KGEx: Explaining Knowledge Graph Embeddings via Subgraph Sampling and Knowledge Distillation
This work addresses the interpretability gap for users of knowledge graph embeddings, though it is incremental as it builds on existing surrogate model techniques.
The paper tackles the problem of interpreting link predictions in knowledge graph embeddings by introducing KGEx, a post-hoc method that identifies important training triples through surrogate models and knowledge distillation, achieving faithful explanations as demonstrated on two public datasets.

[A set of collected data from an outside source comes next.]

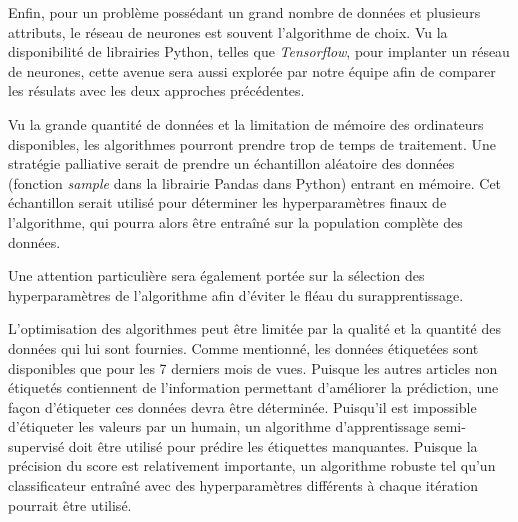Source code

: \documentclass[french]{article}
\begin{document}
Enfin, pour un problème possédant un grand nombre de données et plusieurs attributs, le réseau de neurones est souvent l'algorithme de choix. Vu la disponibilité de librairies Python, telles que \emph{Tensorflow}, pour implanter un réseau de neurones, cette avenue sera aussi explorée par notre équipe afin de comparer les résulats avec les deux approches précédentes.



Vu la grande quantité de données et la limitation de mémoire des ordinateurs disponibles, les algorithmes pourront prendre trop de temps de traitement. Une stratégie palliative serait de prendre un échantillon aléatoire des données (fonction \emph{sample} dans la librairie Pandas dans Python) entrant en mémoire. Cet échantillon serait utilisé pour déterminer les hyperparamètres finaux de l'algorithme, qui pourra alors être entraîné sur la population complète des données.

Une attention particulière sera également portée sur la sélection des hyperparamètres de l'algorithme afin d'éviter le fléau du surapprentissage.

L'optimisation des algorithmes peut être limitée par la qualité et la quantité des données qui lui sont fournies. Comme mentionné, les données étiquetées sont disponibles que pour les 7 derniers mois de vues. Puisque les autres articles non étiquetés contiennent de l'information permettant d'améliorer la prédiction, une façon d'étiqueter ces données devra être déterminée. Puisqu'il est impossible d'étiqueter les valeurs par un humain, un algorithme d'apprentissage semi-supervisé doit être utilisé pour prédire les étiquettes manquantes. Puisque la précision du score est relativement importante, un algorithme robuste tel qu'un classificateur entraîné avec des hyperparamètres différents à chaque itération pourrait être utilisé. 


\end{document}
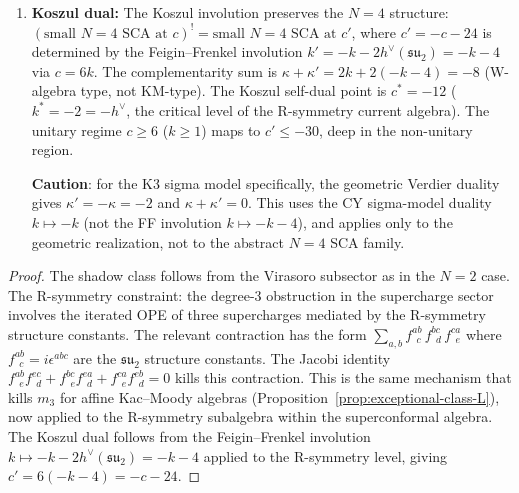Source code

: \begin{proposition}[Small $N{=}4$ SCA shadow data;
 \ClaimStatusProvedHere]
\begin{enumerate}[label=\textup{(\roman*)},nosep]
\item \textbf{Koszul dual:}
 The Koszul involution preserves the $N{=}4$ structure:
 $(\text{small $N{=}4$ SCA at $c$})^!
 = \text{small $N{=}4$ SCA at $c'$}$,
 where $c' = -c - 24$ is determined by the
 Feigin--Frenkel involution
 $k' = -k - 2h^\vee(\mathfrak{su}_2) = -k - 4$ via
 $c = 6k$. The complementarity sum is
 $\kappa + \kappa' = 2k + 2(-k-4) = -8$
 \textup{(}W-algebra type, not KM-type\textup{)}.
 The Koszul self-dual point is $c^* = -12$
 \textup{(}$k^* = -2 = -h^\vee$, the critical level of
 the R-symmetry current algebra\textup{)}. The unitary
 regime $c \ge 6$ \textup{(}$k \ge 1$\textup{)} maps to
 $c' \le -30$, deep in the non-unitary region.

 \textbf{Caution}: for the K3 sigma model specifically,
 the geometric Verdier duality gives $\kappa' = -\kappa = -2$
 and $\kappa + \kappa' = 0$. This uses the CY sigma-model
 duality $k \mapsto -k$ \textup{(}not the FF involution
 $k \mapsto -k - 4$\textup{)}, and applies only to the
 geometric realization, not to the abstract $N{=}4$ SCA family.
\end{enumerate}
\end{proposition}

\begin{proof}
The shadow class follows from the Virasoro subsector as in the
$N{=}2$ case. The R-symmetry constraint: the degree-$3$
obstruction in the supercharge sector involves the iterated OPE
of three supercharges mediated by the R-symmetry structure
constants. The relevant contraction has the form
$\sum_{a,b} f^{ab}_{\ \ c}\, f^{bc}_{\ \ d}\, f^{ca}_{\ \ e}$
where $f^{ab}_{\ \ c} = i\epsilon^{abc}$ are the
$\mathfrak{su}_2$ structure constants. The Jacobi identity
$f^{ab}_{\ \ e} f^{ec}_{\ \ d} + f^{bc}_{\ \ e} f^{ea}_{\ \ d}
+ f^{ca}_{\ \ e} f^{eb}_{\ \ d} = 0$ kills this contraction.
This is the same mechanism that kills $m_3$ for affine
Kac--Moody algebras
(Proposition~\ref{prop:exceptional-class-L}), now applied to the
R-symmetry subalgebra within the superconformal algebra. The
Koszul dual follows from the Feigin--Frenkel involution
$k \mapsto -k - 2h^\vee(\mathfrak{su}_2) = -k - 4$ applied
to the R-symmetry level, giving $c' = 6(-k-4) = -c - 24$.
\end{proof}

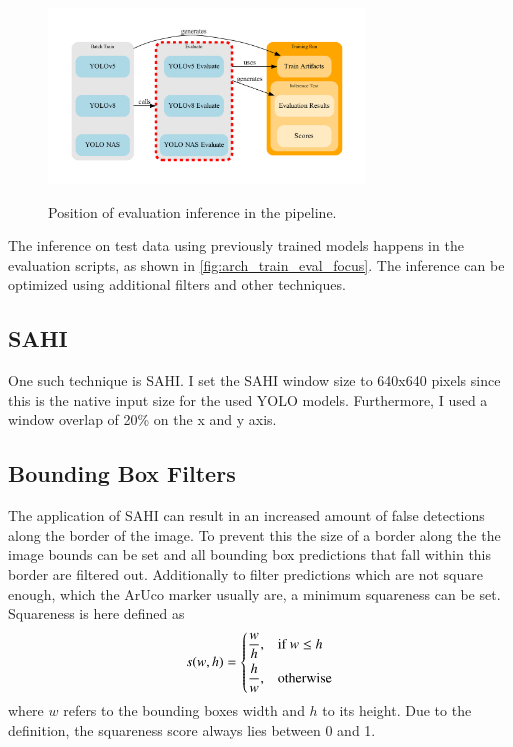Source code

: \documentclass[10pt]{book}
\newcommand{\figureref}[1]{\autoref{#1}}
\begin{document}
\begin{figure}
  \caption{Position of evaluation inference in the pipeline.}
  \includegraphics[width=0.75\textwidth]{graph/arch_train_eval_focus}
  \label{fig:arch_train_eval_focus}
\end{figure}

The inference on test data using previously trained models happens in the evaluation scripts, as shown in \figureref{fig:arch_train_eval_focus}. The inference can be optimized using additional filters and other techniques. 

\subsection{SAHI}

One such technique is \ac{SAHI}. 
I set the \ac{SAHI} window size to 640x640 pixels since this is the native input size for the used \ac{YOLO} models. Furthermore, I used a window overlap of 20\% on the x and y axis.

\subsection{Bounding Box Filters}

The application of \ac{SAHI} can result in an increased amount of false detections along the border of the image. To prevent this the size of a border along the the image bounds can be set and all bounding box predictions that fall within this border are filtered out. Additionally to filter predictions which are not square enough, which the \ac{ArUco} marker usually are, a minimum squareness can be set. Squareness is here defined as $$ 
s(w,h)=
\begin{dcases}
    \frac{w}{h}, & \text{if } w\leq h\\
    \frac{h}{w}, & \text{otherwise}
\end{dcases} $$ where $w$ refers to the bounding boxes width and $h$ to its height. Due to the definition, the squareness score always lies between 0 and 1.
\end{document}
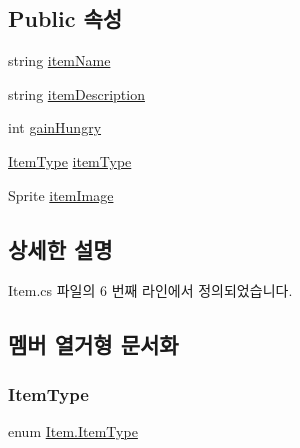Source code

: \subsection*{Public 속성}
\begin{DoxyCompactItemize}
\item 
string \mbox{\hyperlink{class_item_a8c54f77a262b1ffd78c1cd8cbed86ae0}{item\+Name}}
\item 
string \mbox{\hyperlink{class_item_a1e47deb8739893cbfa26460cf4be4f00}{item\+Description}}
\item 
int \mbox{\hyperlink{class_item_abc2de92b7661dbc05ff5b7d445cae487}{gain\+Hungry}}
\item 
\mbox{\hyperlink{class_item_ab5eeb575e9d66ebcfef9b58b667fad05}{Item\+Type}} \mbox{\hyperlink{class_item_adbecc774c576b08f57f32655acf7363d}{item\+Type}}
\item 
Sprite \mbox{\hyperlink{class_item_aa189431b0e859890a3b9118da64cc484}{item\+Image}}
\end{DoxyCompactItemize}


\subsection{상세한 설명}


Item.\+cs 파일의 6 번째 라인에서 정의되었습니다.



\subsection{멤버 열거형 문서화}
\mbox{\label{class_item_ab5eeb575e9d66ebcfef9b58b667fad05}} 
\subsubsection{\texorpdfstring{ItemType}{ItemType}}
{\footnotesize\ttfamily enum \mbox{\hyperlink{class_item_ab5eeb575e9d66ebcfef9b58b667fad05}{Item.\+Item\+Type}}\hspace{0.3cm}{\ttfamily [strong]}}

Despite being the go-to choice for link prediction on knowledge graphs, research on interpretability of knowledge graph embeddings (KGE) has been relatively unexplored. We present KGEx, a novel post-hoc method that explains individual link predictions by drawing inspiration from surrogate models research. Given a target triple to predict, KGEx trains surrogate KGE models that we use to identify important training triples. To gauge the impact of a training triple, we sample random portions of the target triple neighborhood and we train multiple surrogate KGE models on each of them. To ensure faithfulness, each surrogate is trained by distilling knowledge from the original KGE model. We then assess how well surrogates predict the target triple being explained, the intuition being that those leading to faithful predictions have been trained on impactful neighborhood samples. Under this assumption, we then harvest triples that appear frequently across impactful neighborhoods. We conduct extensive experiments on two publicly available datasets, to demonstrate that KGEx is capable of providing explanations faithful to the black-box model.